TASK DETAILS
Answer with nothing but the number of lines in the listing below that contain "subfigure".

MATERIAL FOR THIS TASK
━━━━━━

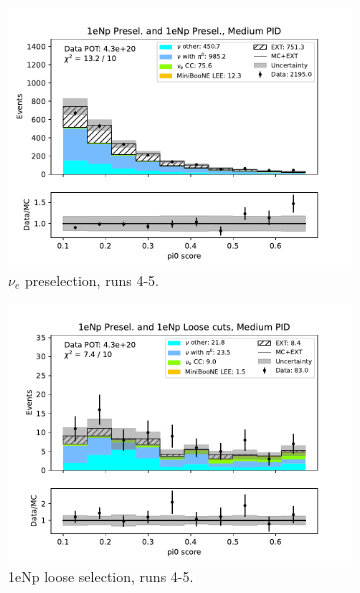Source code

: \begin{figure}[H]
\begin{subfigure}{0.5\linewidth}
        \includegraphics[width=\linewidth]{technote/Sidebands/Figures/NearSideband/near_sideband_pi0_score_run4b4c4d5_NP_NP_MEDIUM_PID.pdf}
        \caption{$\nu_e$ preselection, runs 4-5.}
    \end{subfigure}%
    \begin{subfigure}{0.5\linewidth}
        \includegraphics[width=\linewidth]{technote/Sidebands/Figures/NearSideband/near_sideband_pi0_score_run4b4c4d5_NP_NPL_MEDIUM_PID.pdf}
        \caption{1eNp loose selection, runs 4-5.}
    \end{subfigure}    
    \begin{subfigure}{0.5\linewidth}

\end{subfigure}
\end{figure}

━━━━━━

RESULT BELOW
6